Selama proses peniupan ruh kedalam tubuh jabang bayi inilah terjadi perjanjian antara ruh jabang bayi dengan Tuhan. Yang isi perjanjian adalah untuk selalu mengesahkan Tuhan, dan harus selalu ingat tujuannya kenapa dia diciptakan oleh tuhan. Semua jabang bayi memiliki tujuan hidup sendiri-sendiri.
Kelak di kemudian hari ketiak jabang bayi telah menemukan sifat sejatinya maka akan tahu dimana tempatnya dalam satu wilayah, fungsinya untuk apa. Menjadi manusia sejati, maka manusia tidak akan pernah bermasalah dengan perbedaan, mereka menjunjung perbedaan sebagai hal mutlak.
Perjalanan hidup untuk mendapatkan sangkan paraning dumadi, dilukiskan secara jelas oleh perjalanan tokoh wayang raden Brotoseno atau werkudoro. Raden Werkudoro dalam perjalanannya untuk mendapatkan sangkan paraning dumadi, pertama dia harus melewati dua sosok raksasa.
Singkatnya ketika Raden Werkudoro mengalahkan dua raksasa, dia melanjutkan perjalanannya untuk mencari ilmu sejati. Di akhir perjalanan Raden Werkudoro menjumpai dewa Ruci, dewa yang di anggap oleh Raden Werkudoro sebagai guru untuk mengajarkan ilmu sejati (ilmu menjadi manusia yang sejati, menyerupai dewa).

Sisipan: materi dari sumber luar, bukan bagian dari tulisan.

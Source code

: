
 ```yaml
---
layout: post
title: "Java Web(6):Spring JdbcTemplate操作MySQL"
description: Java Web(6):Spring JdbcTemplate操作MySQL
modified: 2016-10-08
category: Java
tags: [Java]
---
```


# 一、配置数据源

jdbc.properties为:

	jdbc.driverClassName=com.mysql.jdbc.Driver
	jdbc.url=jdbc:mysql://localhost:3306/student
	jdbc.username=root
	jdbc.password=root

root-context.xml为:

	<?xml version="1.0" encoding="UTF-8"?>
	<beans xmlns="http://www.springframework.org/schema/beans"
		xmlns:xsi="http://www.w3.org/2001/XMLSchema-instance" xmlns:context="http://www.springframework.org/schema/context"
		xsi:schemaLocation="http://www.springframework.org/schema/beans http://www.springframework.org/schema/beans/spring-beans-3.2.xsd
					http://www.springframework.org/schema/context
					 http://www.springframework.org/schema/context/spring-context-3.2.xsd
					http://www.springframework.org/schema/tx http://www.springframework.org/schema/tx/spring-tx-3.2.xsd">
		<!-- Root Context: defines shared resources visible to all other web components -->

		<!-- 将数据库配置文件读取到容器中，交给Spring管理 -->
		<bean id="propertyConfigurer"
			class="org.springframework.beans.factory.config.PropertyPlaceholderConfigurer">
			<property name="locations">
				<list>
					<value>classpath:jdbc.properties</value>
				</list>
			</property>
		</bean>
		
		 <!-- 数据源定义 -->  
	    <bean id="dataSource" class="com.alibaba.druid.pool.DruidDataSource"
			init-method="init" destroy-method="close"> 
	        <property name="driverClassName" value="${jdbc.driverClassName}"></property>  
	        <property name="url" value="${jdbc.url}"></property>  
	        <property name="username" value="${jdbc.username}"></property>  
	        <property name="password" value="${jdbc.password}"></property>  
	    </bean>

Raden Werkudara diminta untuk masuk dalam tubuh dewa Ruci. Sosok dewa Ruci sangatlah kecil sehingga membuat Raden Werkudara sedikit tidak percaya, bagaimana dia bisa masuk kedalam tubuh dewa Ruci sedangkan tubuhnya lebih kecil. Tapi karena dewa Ruci menyakinkannya akhirnya dia masuk kedalam tubuh dewa Ruci.
Dewa Ruci dalam falsafah kehidupan Jawa bukanlah dewa yang ada diluar diri manusia, melainkan ruh yang ada di dalam diri manusia. Yakni Tuhan yang telah meniupkan ruh dalam diri manusia tersebut.

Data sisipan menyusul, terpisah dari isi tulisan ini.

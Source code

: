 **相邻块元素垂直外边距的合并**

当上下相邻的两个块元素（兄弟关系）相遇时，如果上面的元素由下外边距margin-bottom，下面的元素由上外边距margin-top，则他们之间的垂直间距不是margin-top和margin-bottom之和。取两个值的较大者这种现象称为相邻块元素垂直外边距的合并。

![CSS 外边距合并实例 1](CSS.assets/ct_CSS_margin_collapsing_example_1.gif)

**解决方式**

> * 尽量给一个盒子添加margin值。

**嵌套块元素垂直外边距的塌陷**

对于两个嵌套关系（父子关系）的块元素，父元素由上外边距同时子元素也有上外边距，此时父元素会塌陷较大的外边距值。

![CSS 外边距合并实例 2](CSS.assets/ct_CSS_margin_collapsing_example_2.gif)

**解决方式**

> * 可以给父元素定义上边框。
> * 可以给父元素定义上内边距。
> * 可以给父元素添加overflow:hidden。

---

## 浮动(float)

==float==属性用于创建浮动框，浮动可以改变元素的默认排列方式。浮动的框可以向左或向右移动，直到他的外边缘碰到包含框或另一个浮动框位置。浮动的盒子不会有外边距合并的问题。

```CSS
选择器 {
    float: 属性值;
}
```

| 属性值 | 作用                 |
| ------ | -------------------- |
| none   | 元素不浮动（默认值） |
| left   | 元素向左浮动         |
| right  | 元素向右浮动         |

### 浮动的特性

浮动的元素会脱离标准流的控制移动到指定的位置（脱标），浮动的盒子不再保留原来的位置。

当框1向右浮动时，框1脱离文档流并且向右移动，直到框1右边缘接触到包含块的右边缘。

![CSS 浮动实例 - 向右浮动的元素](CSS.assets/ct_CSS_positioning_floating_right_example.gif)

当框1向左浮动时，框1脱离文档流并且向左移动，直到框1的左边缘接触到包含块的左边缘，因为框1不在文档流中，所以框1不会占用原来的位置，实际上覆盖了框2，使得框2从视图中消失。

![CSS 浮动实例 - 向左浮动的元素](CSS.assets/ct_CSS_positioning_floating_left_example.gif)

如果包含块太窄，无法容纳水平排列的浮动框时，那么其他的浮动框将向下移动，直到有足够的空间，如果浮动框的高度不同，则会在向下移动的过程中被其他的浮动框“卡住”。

Jika manusia sudah bersatu dengan ruh sejati maka mereka akan menjadi manusia sejati, manusia yang sudah paham mereka berasal dari mana, kemana harusnya mereka berjalan, dan mengetahui kemana mereka akan kembali jika sudah meninggal nantinya.
Ajaran sangkan paraning dumadi adalah ajaran asli nenek moyang Nusantara, yang merupakan sebuah proses untuk menjadi manusia yang sejati. Tapi sayangnya ajaran ini mulai ditinggalkan oleh para generasi milenial.
Ada yang menganggap jika ajaran dalam pementasan wayang adalah syirik, bertentangan dengan dalil agama. Belajar pada wayang, menurut anak milenial adalah hal kuno. Mereka (para milenial) menganggap jika belajar pengetahuan adalah harus dari peradaban barat.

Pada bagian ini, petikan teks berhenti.